Arslan konuşmasını şöyle sürdürdü:
“İran’daki devrimci mücadeleyi sokak eylemlerini görünce, sonuç itibariyle devrimci bir gelenekten geliyorum. Ayrıca ben Kürdüm. Bir halkın sorunlarını sinemaya aktarmak benim görevimdir. İran istihbaratı var. Zor iştir dediler. Bende zor işlerin adamıyım. Kimsenin konuşamadığı zamanlarda iş yapmak bizim görevimizdir. Halkımıza karşı sorumluluktur. Öyle bakıyorum meseleye. Tabi öncelikle yaşadığım coğrafyanın hikâyelerini sinemaya taşımak benim görevimdir. Biz enternasyonal devrimci Kürt sinemasıyız. Gericiliğe, diktatörlüğe karşı muhalif bir tepkim var ‘jina’ filmi hem bütün bunlara karşı bir tepki, hem de ataerkil toplumsal kadın özgürlük mücadele anlayışına bir objektif yaklaşım olarak bakıyorum.”
Netflix ile görüşülecek
Arslan, başrol oyuncusunun tanınmış yabancı bir oyuncu olacağını, filmin de Şırnak ve Mardin'de çekileceğini söyledi. Filmin 2024 yılında birçok festivale gönderileceğini belirten Arslan, ayrıca Netflix ile de görüşmeler yapacaklarını söyledi. Muhammed Arslan, yaz ayında çekimlerine başlanacak olan ‘Mahsa, sesimde özgürlük ol’ filminin içeriğini ise şöyle anlattı:
“16 Eylül 2022 yılında İran’da 22 yaşındaki Mahsa Amini, saçlarının bir kısmı göründüğü için Ahlak Polisi tarafından dövülerek öldürüldü. Bu vahşetin duyulması ile bütün İran’a dalga dalga protesto gösterileri yayılmaya başladı. Filmimiz, Mahsa’nın ölümüyle İran’da başlayan gösterilerde adı duyulmayan insanları temsilen özgürlükleri uğruna mücadele eden bir gurup aktivistin hikâyesini anlatmaktadır. Aktivistlerin yolları bu protestolarda kesişir ve bir mücadele tarihine dönüşen Amini protestolarında kadın savaşı bir yaşam savaşına dönüşür. Tutuklanan, işkencelere maruz kalan, idam sehpalarında öldürülen aktivistlerimiz her şeye rağmen özgürlük mücadelelerini zafere ulaştırmaya çalışacaklardır.

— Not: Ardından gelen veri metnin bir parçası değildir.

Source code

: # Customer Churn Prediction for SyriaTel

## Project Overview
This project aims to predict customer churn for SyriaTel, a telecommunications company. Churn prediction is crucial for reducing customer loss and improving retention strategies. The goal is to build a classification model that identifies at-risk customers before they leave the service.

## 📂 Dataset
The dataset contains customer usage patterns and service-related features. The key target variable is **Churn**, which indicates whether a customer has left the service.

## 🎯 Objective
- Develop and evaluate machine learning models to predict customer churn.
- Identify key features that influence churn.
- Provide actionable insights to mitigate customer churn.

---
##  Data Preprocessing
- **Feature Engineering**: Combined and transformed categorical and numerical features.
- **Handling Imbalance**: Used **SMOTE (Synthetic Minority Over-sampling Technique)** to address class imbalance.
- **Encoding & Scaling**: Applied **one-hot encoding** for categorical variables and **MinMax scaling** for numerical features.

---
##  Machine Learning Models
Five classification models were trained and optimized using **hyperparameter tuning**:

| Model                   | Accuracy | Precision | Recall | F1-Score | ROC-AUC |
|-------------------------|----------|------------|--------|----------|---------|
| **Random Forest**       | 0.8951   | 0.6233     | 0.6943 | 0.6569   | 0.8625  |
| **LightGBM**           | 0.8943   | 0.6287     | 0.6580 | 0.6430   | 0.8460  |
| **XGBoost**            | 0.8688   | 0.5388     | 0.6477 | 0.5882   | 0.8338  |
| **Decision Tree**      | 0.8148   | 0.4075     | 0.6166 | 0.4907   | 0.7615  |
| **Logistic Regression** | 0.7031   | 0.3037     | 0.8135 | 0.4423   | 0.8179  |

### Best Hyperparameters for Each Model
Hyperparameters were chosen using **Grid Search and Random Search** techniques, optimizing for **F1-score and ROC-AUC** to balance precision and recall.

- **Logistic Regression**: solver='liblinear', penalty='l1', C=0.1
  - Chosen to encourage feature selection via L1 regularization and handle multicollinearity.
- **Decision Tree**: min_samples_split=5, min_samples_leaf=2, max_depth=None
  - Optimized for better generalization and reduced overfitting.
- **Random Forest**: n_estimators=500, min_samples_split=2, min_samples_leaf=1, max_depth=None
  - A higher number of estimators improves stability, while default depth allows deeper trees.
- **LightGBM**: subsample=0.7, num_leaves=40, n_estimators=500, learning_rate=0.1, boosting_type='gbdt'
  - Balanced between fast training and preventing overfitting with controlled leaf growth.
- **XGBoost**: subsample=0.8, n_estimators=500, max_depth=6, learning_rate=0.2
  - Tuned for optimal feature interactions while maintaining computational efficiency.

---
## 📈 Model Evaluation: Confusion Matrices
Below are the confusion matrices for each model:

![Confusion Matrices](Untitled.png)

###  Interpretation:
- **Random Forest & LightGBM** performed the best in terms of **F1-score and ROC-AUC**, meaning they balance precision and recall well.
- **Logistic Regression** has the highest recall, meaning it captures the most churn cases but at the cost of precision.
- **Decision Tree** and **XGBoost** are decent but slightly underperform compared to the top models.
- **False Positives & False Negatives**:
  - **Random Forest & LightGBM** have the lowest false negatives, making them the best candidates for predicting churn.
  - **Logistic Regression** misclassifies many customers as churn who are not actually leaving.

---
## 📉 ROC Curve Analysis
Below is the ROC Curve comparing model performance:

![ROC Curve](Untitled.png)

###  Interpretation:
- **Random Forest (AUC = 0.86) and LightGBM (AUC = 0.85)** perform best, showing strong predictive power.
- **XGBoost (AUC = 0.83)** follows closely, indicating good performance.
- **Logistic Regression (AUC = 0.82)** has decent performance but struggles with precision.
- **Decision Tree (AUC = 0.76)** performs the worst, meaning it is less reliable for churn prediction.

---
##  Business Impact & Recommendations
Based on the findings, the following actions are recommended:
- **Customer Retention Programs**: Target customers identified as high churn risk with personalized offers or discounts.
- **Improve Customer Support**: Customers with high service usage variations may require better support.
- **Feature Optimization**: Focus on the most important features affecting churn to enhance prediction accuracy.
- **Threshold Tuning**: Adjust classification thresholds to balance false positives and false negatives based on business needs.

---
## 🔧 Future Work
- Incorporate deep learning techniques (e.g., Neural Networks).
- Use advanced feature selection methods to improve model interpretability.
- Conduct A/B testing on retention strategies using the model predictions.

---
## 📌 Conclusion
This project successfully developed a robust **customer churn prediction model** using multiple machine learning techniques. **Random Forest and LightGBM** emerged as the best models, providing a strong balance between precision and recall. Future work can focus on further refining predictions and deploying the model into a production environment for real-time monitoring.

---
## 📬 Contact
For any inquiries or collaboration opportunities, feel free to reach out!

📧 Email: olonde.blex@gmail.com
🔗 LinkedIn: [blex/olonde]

Fransız-Türk ortak yapımı çekeceğimiz filmimiz izleyiciye; demokrasi ve diktatörlük. Sevgi ve irade, nefret ve merhamet, korku ve cesaret. İtaat ve başkaldırının büyüleyici çatışmasını gösterirken; halkı için canını feda eden Qazi Muhammed, Dr. Abdurrahman Kasımlı gibi tarihi şahsiyetleri de anarak İran’ın zaman içindeki değişimini de gözler önüne serecektir.”